* _How to complete this task_:
Down to the last line, write out the entries below exactly and omit all pictures.

* _Data for analysis_:
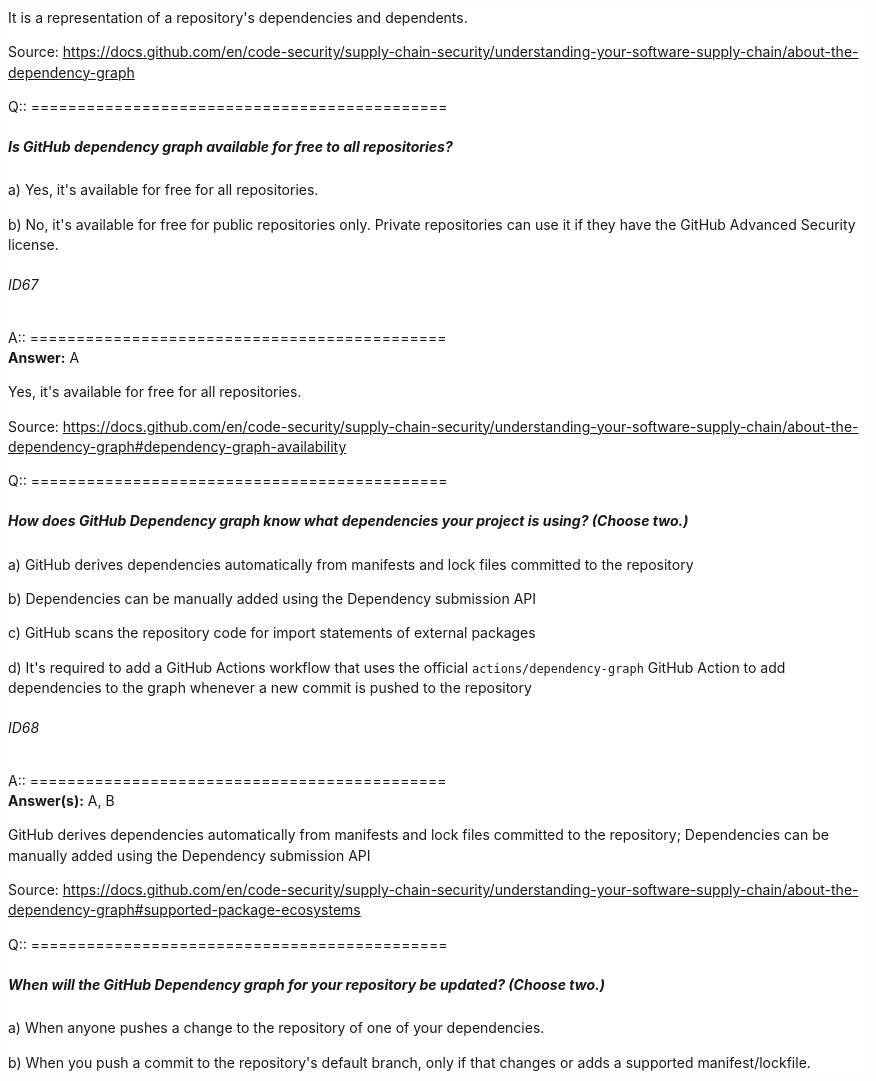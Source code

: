 It is a representation of a repository's dependencies and dependents.

Source: https://docs.github.com/en/code-security/supply-chain-security/understanding-your-software-supply-chain/about-the-dependency-graph

Q:: =============================================  

##### Is GitHub dependency graph available for free to all repositories?

a) Yes, it's available for free for all repositories.

b) No, it's available for free for public repositories only. Private repositories can use it if they have the GitHub Advanced Security license.

###### ID67

A:: =============================================  
**Answer:** A

Yes, it's available for free for all repositories.

Source: https://docs.github.com/en/code-security/supply-chain-security/understanding-your-software-supply-chain/about-the-dependency-graph#dependency-graph-availability

Q:: =============================================  

##### How does GitHub Dependency graph know what dependencies your project is using? (Choose two.)

a) GitHub derives dependencies automatically from manifests and lock files committed to the repository

b) Dependencies can be manually added using the Dependency submission API

c) GitHub scans the repository code for import statements of external packages

d) It's required to add a GitHub Actions workflow that uses the official `actions/dependency-graph` GitHub Action to add dependencies to the graph whenever a new commit is pushed to the repository

###### ID68

A:: =============================================  
**Answer(s):** A, B

GitHub derives dependencies automatically from manifests and lock files committed to the repository; Dependencies can be manually added using the Dependency submission API

Source: https://docs.github.com/en/code-security/supply-chain-security/understanding-your-software-supply-chain/about-the-dependency-graph#supported-package-ecosystems

Q:: =============================================  

##### When will the GitHub Dependency graph for your repository be updated? (Choose two.)

a) When anyone pushes a change to the repository of one of your dependencies.

b) When you push a commit to the repository's default branch, only if that changes or adds a supported manifest/lockfile.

* _Problem solution_:
Source code

: It is a representation of a repository's dependencies and dependents.

Source: https://docs.github.com/en/code-security/supply-chain-security/understanding-your-software-supply-chain/about-the-dependency-graph

Q:: =============================================  

##### Is GitHub dependency graph available for free to all repositories?

a) Yes, it's available for free for all repositories.

b) No, it's available for free for public repositories only. Private repositories can use it if they have the GitHub Advanced Security license.

###### ID67

A:: =============================================  
**Answer:** A

Yes, it's available for free for all repositories.

Source: https://docs.github.com/en/code-security/supply-chain-security/understanding-your-software-supply-chain/about-the-dependency-graph#dependency-graph-availability

Q:: =============================================  

##### How does GitHub Dependency graph know what dependencies your project is using? (Choose two.)

a) GitHub derives dependencies automatically from manifests and lock files committed to the repository

b) Dependencies can be manually added using the Dependency submission API

c) GitHub scans the repository code for import statements of external packages

d) It's required to add a GitHub Actions workflow that uses the official `actions/dependency-graph` GitHub Action to add dependencies to the graph whenever a new commit is pushed to the repository

###### ID68

A:: =============================================  
**Answer(s):** A, B

GitHub derives dependencies automatically from manifests and lock files committed to the repository; Dependencies can be manually added using the Dependency submission API

Source: https://docs.github.com/en/code-security/supply-chain-security/understanding-your-software-supply-chain/about-the-dependency-graph#supported-package-ecosystems

Q:: =============================================  

##### When will the GitHub Dependency graph for your repository be updated? (Choose two.)

a) When anyone pushes a change to the repository of one of your dependencies.

b) When you push a commit to the repository's default branch, only if that changes or adds a supported manifest/lockfile.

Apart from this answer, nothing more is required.